### Instructions for the task
The entries below hold a line with "Generated: 2025-09-25 15:12:30" and a line with "4. Ensure PDF". Return those lines and all that lie between them, exactly and only.

_ _ _ _

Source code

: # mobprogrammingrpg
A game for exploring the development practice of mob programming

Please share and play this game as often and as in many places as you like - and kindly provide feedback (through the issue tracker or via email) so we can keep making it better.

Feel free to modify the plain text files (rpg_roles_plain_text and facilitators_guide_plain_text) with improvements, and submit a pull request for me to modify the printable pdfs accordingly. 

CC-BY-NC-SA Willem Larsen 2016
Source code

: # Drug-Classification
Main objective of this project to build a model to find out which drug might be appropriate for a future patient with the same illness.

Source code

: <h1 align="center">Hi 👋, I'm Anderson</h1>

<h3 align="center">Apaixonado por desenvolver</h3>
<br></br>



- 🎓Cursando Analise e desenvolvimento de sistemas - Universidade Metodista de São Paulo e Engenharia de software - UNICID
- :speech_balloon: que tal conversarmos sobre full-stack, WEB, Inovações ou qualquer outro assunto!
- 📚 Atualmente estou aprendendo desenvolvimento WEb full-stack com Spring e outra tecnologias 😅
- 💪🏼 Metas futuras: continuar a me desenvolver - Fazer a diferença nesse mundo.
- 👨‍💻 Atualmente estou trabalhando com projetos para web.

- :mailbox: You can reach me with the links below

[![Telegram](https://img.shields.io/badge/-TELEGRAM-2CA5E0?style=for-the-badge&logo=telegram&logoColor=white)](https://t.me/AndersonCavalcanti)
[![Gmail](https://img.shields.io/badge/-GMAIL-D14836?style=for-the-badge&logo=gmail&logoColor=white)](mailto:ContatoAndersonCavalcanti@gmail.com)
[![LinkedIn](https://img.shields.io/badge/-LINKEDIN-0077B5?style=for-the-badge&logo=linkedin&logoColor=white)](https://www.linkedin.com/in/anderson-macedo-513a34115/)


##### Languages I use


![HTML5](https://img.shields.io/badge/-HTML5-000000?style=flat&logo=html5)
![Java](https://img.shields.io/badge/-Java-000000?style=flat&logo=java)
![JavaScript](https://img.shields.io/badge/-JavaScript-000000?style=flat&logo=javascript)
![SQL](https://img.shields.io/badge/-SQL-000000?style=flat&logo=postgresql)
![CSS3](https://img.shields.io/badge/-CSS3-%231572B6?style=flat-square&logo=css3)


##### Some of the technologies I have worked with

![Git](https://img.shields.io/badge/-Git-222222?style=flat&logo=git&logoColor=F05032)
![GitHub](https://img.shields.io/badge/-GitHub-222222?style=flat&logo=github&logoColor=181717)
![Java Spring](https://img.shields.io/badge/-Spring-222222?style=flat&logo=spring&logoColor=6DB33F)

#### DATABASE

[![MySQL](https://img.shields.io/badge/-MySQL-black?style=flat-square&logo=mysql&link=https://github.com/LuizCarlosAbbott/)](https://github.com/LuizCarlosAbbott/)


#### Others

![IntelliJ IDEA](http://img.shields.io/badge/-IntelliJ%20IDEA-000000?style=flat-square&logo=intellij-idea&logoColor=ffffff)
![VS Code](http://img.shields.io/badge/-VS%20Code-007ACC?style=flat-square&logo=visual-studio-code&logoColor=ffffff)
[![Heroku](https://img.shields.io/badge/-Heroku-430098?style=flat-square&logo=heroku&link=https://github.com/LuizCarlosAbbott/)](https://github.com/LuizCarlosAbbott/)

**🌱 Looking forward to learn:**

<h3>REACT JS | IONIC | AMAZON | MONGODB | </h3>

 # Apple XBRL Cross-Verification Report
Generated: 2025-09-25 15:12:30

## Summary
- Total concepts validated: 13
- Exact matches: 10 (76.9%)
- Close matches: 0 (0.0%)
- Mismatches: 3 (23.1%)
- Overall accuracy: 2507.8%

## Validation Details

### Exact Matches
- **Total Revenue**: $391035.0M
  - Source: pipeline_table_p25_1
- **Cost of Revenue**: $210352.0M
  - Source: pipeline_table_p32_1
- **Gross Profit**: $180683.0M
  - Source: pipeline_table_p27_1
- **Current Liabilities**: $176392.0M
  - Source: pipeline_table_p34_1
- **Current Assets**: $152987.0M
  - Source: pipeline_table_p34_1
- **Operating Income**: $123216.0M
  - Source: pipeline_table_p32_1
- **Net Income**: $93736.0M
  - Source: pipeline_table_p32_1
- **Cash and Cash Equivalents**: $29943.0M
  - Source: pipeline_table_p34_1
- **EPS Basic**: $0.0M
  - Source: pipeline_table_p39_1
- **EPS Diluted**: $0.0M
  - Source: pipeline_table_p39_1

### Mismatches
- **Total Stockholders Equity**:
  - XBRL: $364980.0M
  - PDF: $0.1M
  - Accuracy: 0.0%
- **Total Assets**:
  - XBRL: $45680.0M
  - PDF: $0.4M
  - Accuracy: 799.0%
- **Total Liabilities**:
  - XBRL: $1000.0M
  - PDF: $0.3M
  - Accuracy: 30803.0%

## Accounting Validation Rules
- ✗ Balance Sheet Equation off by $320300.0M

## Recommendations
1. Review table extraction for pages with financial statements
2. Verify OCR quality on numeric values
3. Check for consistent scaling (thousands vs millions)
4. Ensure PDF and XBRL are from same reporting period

_ _ _ _

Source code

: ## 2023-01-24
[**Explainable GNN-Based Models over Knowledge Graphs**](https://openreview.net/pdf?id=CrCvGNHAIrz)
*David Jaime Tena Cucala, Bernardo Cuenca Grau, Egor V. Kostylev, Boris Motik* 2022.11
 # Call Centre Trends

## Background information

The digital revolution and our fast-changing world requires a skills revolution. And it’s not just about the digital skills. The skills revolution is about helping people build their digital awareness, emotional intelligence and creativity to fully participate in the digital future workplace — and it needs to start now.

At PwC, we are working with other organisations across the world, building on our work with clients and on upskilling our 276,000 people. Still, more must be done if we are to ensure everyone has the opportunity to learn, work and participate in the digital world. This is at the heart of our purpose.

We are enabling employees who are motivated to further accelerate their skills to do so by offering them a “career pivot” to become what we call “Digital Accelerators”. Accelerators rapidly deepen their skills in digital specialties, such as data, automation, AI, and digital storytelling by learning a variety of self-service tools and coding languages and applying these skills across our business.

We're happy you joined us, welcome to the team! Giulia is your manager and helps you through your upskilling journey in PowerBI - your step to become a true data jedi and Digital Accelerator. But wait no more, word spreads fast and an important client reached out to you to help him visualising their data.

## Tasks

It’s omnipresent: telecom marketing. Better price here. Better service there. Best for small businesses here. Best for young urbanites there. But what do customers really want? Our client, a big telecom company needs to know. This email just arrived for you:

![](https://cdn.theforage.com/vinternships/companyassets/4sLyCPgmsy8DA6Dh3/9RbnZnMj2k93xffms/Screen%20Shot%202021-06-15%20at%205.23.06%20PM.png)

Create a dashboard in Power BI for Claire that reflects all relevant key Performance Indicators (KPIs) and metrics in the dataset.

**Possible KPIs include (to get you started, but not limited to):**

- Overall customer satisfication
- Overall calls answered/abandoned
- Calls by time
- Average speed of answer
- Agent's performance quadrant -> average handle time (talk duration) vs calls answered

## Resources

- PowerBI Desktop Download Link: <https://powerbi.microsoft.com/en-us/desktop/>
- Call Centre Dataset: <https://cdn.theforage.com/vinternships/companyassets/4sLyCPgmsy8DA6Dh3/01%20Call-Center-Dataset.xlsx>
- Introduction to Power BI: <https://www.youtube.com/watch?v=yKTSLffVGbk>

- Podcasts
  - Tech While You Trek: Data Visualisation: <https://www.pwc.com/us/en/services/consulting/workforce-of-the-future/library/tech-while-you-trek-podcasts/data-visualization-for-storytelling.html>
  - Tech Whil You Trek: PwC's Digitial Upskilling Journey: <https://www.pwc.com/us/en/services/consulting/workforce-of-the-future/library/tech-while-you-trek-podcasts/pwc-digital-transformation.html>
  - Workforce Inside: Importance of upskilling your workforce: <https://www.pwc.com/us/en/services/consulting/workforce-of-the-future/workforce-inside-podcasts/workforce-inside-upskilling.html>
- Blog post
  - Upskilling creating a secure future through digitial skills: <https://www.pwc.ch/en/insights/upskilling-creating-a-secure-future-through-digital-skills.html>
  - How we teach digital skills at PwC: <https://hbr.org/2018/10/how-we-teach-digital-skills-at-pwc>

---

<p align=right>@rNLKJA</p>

_ _ _ _

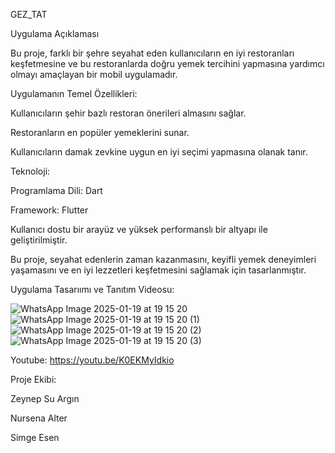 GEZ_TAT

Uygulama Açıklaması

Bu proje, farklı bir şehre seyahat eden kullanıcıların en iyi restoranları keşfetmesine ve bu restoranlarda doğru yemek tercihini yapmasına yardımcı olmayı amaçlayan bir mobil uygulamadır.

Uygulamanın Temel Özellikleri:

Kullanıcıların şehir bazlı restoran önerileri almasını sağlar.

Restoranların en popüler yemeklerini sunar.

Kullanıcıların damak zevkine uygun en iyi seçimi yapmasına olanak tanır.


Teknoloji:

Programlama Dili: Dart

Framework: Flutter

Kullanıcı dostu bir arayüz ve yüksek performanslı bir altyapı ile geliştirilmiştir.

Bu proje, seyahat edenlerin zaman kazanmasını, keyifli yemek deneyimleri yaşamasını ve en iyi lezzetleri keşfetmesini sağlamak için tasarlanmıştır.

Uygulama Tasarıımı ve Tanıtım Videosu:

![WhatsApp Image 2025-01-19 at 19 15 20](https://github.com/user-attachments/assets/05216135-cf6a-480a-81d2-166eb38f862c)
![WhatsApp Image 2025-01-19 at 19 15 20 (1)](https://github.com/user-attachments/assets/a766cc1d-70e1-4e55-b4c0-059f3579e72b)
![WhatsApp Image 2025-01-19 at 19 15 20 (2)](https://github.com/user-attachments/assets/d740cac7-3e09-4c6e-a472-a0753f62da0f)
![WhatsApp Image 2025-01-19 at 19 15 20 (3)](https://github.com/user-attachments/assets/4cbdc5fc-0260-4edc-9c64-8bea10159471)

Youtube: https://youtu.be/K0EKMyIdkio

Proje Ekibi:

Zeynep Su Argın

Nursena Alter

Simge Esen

_ _ _ _

### Response
Generated: 2025-09-25 15:12:30

## Summary
- Total concepts validated: 13
- Exact matches: 10 (76.9%)
- Close matches: 0 (0.0%)
- Mismatches: 3 (23.1%)
- Overall accuracy: 2507.8%

## Validation Details

### Exact Matches
- **Total Revenue**: $391035.0M
  - Source: pipeline_table_p25_1
- **Cost of Revenue**: $210352.0M
  - Source: pipeline_table_p32_1
- **Gross Profit**: $180683.0M
  - Source: pipeline_table_p27_1
- **Current Liabilities**: $176392.0M
  - Source: pipeline_table_p34_1
- **Current Assets**: $152987.0M
  - Source: pipeline_table_p34_1
- **Operating Income**: $123216.0M
  - Source: pipeline_table_p32_1
- **Net Income**: $93736.0M
  - Source: pipeline_table_p32_1
- **Cash and Cash Equivalents**: $29943.0M
  - Source: pipeline_table_p34_1
- **EPS Basic**: $0.0M
  - Source: pipeline_table_p39_1
- **EPS Diluted**: $0.0M
  - Source: pipeline_table_p39_1

### Mismatches
- **Total Stockholders Equity**:
  - XBRL: $364980.0M
  - PDF: $0.1M
  - Accuracy: 0.0%
- **Total Assets**:
  - XBRL: $45680.0M
  - PDF: $0.4M
  - Accuracy: 799.0%
- **Total Liabilities**:
  - XBRL: $1000.0M
  - PDF: $0.3M
  - Accuracy: 30803.0%

## Accounting Validation Rules
- ✗ Balance Sheet Equation off by $320300.0M

## Recommendations
1. Review table extraction for pages with financial statements
2. Verify OCR quality on numeric values
3. Check for consistent scaling (thousands vs millions)
4. Ensure PDF and XBRL are from same reporting period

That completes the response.